¡Amor y paz!
Los invito, hermanos, a leer y meditar la Palabra de Dios, siguiendo los pasos
de la lectio divina, en este miércoles
de la tercera semana de Cuaresma.
Dios
nos bendice...
LECTIO
Primera lectura: Deuteronomio 4,1.5-9
Moisés habló al pueblo
y dijo: "Y ahora, Israel, escucha las leyes y los preceptos que os enseño
a practicar, para que viváis y entréis en posesión de la tierra que os da el
Señor, Dios de vuestros antepasados.
Mirad, os he enseñado
leyes y preceptos como el Señor mi Dios me mandó, para que los pongáis en
práctica en la tierra a la que vais a entrar para tomar posesión de ella.

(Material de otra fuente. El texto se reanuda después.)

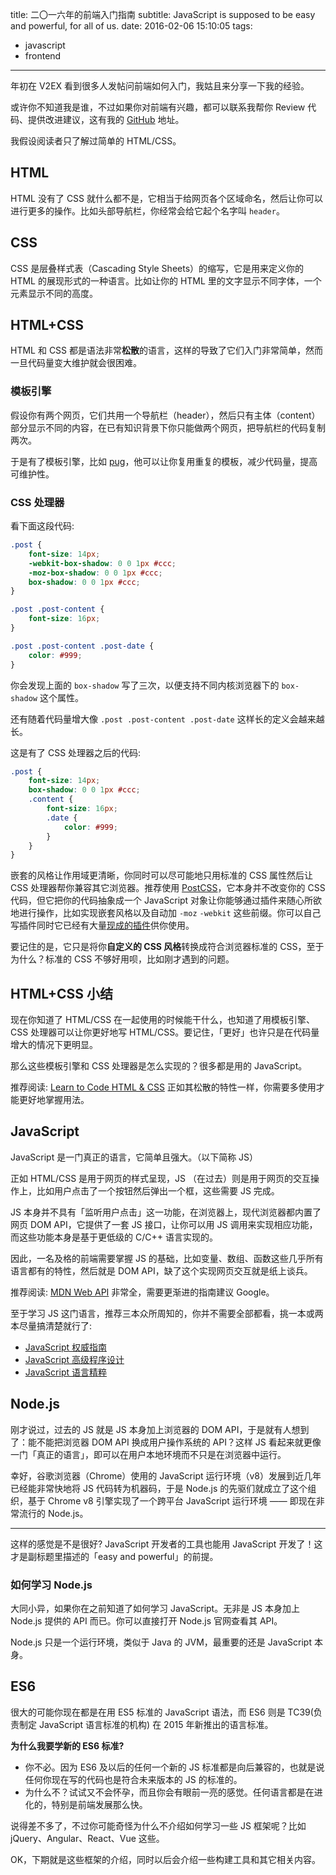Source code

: title: 二〇一六年的前端入门指南
subtitle: JavaScript is supposed to be easy and powerful, for all of us.
date: 2016-02-06 15:10:05
tags:
 - javascript
 - frontend
---

年初在 V2EX 看到很多人发帖问前端如何入门，我姑且来分享一下我的经验。

或许你不知道我是谁，不过如果你对前端有兴趣，都可以联系我帮你 Review 代码、提供改进建议，这有我的 [GitHub](https://github.com/egoist) 地址。

我假设阅读者只了解过简单的 HTML/CSS。

## <span>HTML</span>

HTML 没有了 CSS 就什么都不是，它相当于给网页各个区域命名，然后让你可以进行更多的操作。比如头部导航栏，你经常会给它起个名字叫 `header`。

## <span>CSS</span>

CSS 是层叠样式表（Cascading Style Sheets）的缩写，它是用来定义你的 HTML 的展现形式的一种语言。比如让你的 HTML 里的文字显示不同字体，一个元素显示不同的高度。

## <span>HTML+CSS</span>

HTML 和 CSS 都是语法非常**松散**的语言，这样的导致了它们入门非常简单，然而一旦代码量变大维护就会很困难。

### 模板引擎

假设你有两个网页，它们共用一个导航栏（header），然后只有主体（content）部分显示不同的内容，在已有知识背景下你只能做两个网页，把导航栏的代码复制两次。

于是有了模板引擎，比如 [pug](https://github.com/pugjs/pug)，他可以让你复用重复的模板，减少代码量，提高可维护性。

### CSS 处理器

看下面这段代码:

```css
.post {
	font-size: 14px;
	-webkit-box-shadow: 0 0 1px #ccc;
	-moz-box-shadow: 0 0 1px #ccc;
	box-shadow: 0 0 1px #ccc;
}

.post .post-content {
	font-size: 16px;
}

.post .post-content .post-date {
	color: #999;
}
```

你会发现上面的 `box-shadow` 写了三次，以便支持不同内核浏览器下的 `box-shadow` 这个属性。

还有随着代码量增大像 `.post .post-content .post-date` 这样长的定义会越来越长。

这是有了 CSS 处理器之后的代码:

```css
.post {
	font-size: 14px;
	box-shadow: 0 0 1px #ccc;
	.content {
		font-size: 16px;
		.date {
			color: #999;
		}
	}
}
```

嵌套的风格让作用域更清晰，你同时可以尽可能地只用标准的 CSS 属性然后让 CSS 处理器帮你兼容其它浏览器。推荐使用 [PostCSS](https://github.com/postcss/postcss)，它本身并不改变你的 CSS 代码，但它把你的代码抽象成一个 JavaScript 对象让你能够通过插件来随心所欲地进行操作，比如实现嵌套风格以及自动加 `-moz` `-webkit` 这些前缀。你可以自己写插件同时它已经有大量[现成的插件](https://github.com/postcss/postcss/blob/master/docs/plugins.md)供你使用。

要记住的是，它只是将你**自定义的 CSS 风格**转换成符合浏览器标准的 CSS，至于为什么？标准的 CSS 不够好用呗，比如刚才遇到的问题。

## <span>HTML+CSS 小结</span>

现在你知道了 HTML/CSS 在一起使用的时候能干什么，也知道了用模板引擎、CSS 处理器可以让你更好地写 HTML/CSS。要记住，「更好」也许只是在代码量增大的情况下更明显。

那么这些模板引擎和 CSS 处理器是怎么实现的？很多都是用的 JavaScript。

推荐阅读: [Learn to Code HTML & CSS](http://learn.shayhowe.com/html-css/) 正如其松散的特性一样，你需要多使用才能更好地掌握用法。

## <span>JavaScript</span>

JavaScript 是一门真正的语言，它简单且强大。（以下简称 JS）

正如 HTML/CSS 是用于网页的样式呈现，JS （在过去）则是用于网页的交互操作上，比如用户点击了一个按钮然后弹出一个框，这些需要 JS 完成。

JS 本身并不具有「监听用户点击」这一功能，在浏览器上，现代浏览器都内置了网页 DOM API，它提供了一套 JS 接口，让你可以用 JS 调用来实现相应功能，而这些功能本身是基于更低级的 C/C++ 语言实现的。

因此，一名及格的前端需要掌握 JS 的基础，比如变量、数组、函数这些几乎所有语言都有的特性，然后就是 DOM API，缺了这个实现网页交互就是纸上谈兵。

推荐阅读: [MDN Web API](https://developer.mozilla.org/zh-CN/docs/Web/API) 非常全，需要更渐进的指南建议 Google。

至于学习 JS 这门语言，推荐三本众所周知的，你并不需要全部都看，挑一本或两本尽量搞清楚就行了:

- [JavaScript 权威指南](https://book.douban.com/subject/10549733/)
- [JavaScript 高级程序设计](https://book.douban.com/subject/10546125/)
- [JavaScript 语言精粹](http://book.douban.com/subject/3590768/)


## <span>Node.js</span>

刚才说过，过去的 JS 就是 JS 本身加上浏览器的 DOM API，于是就有人想到了：能不能把浏览器 DOM API 换成用户操作系统的 API？这样 JS 看起来就更像一门「真正的语言」，即可以在用户本地环境而不只是在浏览器中运行。

幸好，谷歌浏览器（Chrome）使用的 JavaScript 运行环境（v8）发展到近几年已经能非常快地将 JS 代码转为机器码，于是 Node.js 的先驱们就成立了这个组织，基于 Chrome v8 引擎实现了一个跨平台 JavaScript 运行环境 —— 即现在非常流行的 Node.js。

---

这样的感觉是不是很好? JavaScript 开发者的工具也能用 JavaScript 开发了！这才是副标题里描述的「easy and powerful」的前提。

### 如何学习 Node.js

大同小异，如果你在之前知道了如何学习 JavaScript。无非是 JS 本身加上 Node.js 提供的 API 而已。你可以直接打开 Node.js 官网查看其 API。

Node.js 只是一个运行环境，类似于 Java 的 JVM，最重要的还是 JavaScript 本身。

## <span>ES6</span>

很大的可能你现在都是在用 ES5 标准的 JavaScript 语法，而 ES6 则是 TC39(负责制定 JavaScript 语言标准的机构) 在 2015 年新推出的语言标准。

**为什么我要学新的 ES6 标准?**

- 你不必。因为 ES6 及以后的任何一个新的 JS 标准都是向后兼容的，也就是说任何你现在写的代码也是符合未来版本的 JS 的标准的。
- 为什么不？试试又不会怀孕，而且你会有眼前一亮的感觉。任何语言都是在进化的，特别是前端发展那么快。

说得差不多了，不过你可能奇怪为什么不介绍如何学习一些 JS 框架呢？比如 jQuery、Angular、React、Vue 这些。

OK，下期就是这些框架的介绍，同时以后会介绍一些构建工具和其它相关内容。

Guardadlos y ponedlos en práctica; eso os hará sabios y sensatos ante los demás
pueblos, que, al oír todas estas leyes, dirán: "Esta gran nación es
ciertamente un pueblo sabio y sensato". Y en efecto, ¿qué
nación hay tan grande que tenga dioses tan cercanos a ella como lo está el
Señor nuestro Dios siempre que lo invocamos? ¿Y qué nación hay tan grande que
tenga leyes y preceptos tan justos como esta Ley que yo os promulgo hoy?
Pero presta atención y
no te olvides de lo que has visto con tus ojos; recuérdalo mientras vivas y
cuéntaselo a tus hijos y a tus nietos".
En los tres primeros capítulos del Deuteronomio, Moisés habla a Israel recordándole la historia para subrayar la fidelidad de Dios con su pueblo. En el c. 4 se sacan las consecuencias: se pide al pueblo una respuesta que manifieste absoluta fidelidad a Dios, que se traduzca en la práctica de las leyes y normas que, por orden del Señor, enseñó Moisés de acuerdo con lo que él mismo aprendió. Éstas no constituyen sólo una condición para entrar en posesión de la tierra (v. 1), sino también y sobre todo una tarea concreta a cumplir, una "vocación" (v. 56): pues, de hecho, un estilo de vida inspirado en dichas ordenanzas hará a Israel objeto de estima y admiración de otros pueblos, que apreciarán la sabiduría superior y podrán reconocer la proximidad extraordinaria de su Dios. Israel se convertirá así, en medio de las naciones, en testimonio del Dios vivo y verdadero, que ama al hombre y se hace presente cuando se invoca su nombre, revelado a Moisés (v 7).
Por consiguiente, la
lealtad a Dios se manifiesta en una serie de acciones expresadas en los
mandamientos. No hay que entender los mandamientos como simples prohibiciones,
sino como respuesta de amor. Y como se basan en anteriores beneficios de Dios,
para poder practicarlos libremente es indispensable recordar la historia de salvación: traer
a la memoria las obras del Señor ayuda al pueblo a crecer en gratitud a Dios y
en la observancia de sus leyes, de generación en generación (v 3).
Evangelio: Mateo 5,17-19
Dijo Jesús: No penséis
que he venido a abolir las enseñanzas de la Ley y los profetas; no he venido a
abolirlas, sino a llevarlas hasta sus últimas consecuencias. Porque
os aseguro que, mientras duren el cielo y la tierra, la más pequeña letra de la
Ley estará vigente hasta que todo se cumpla. Por eso, el
que descuide uno de estos mandamientos más pequeños y enseñe a hacer lo mismo a
los demás será el más pequeño en el Reino de los Cielos. Pero el que los cumpla
y enseñe será grande en el Reino de Ios Cielos.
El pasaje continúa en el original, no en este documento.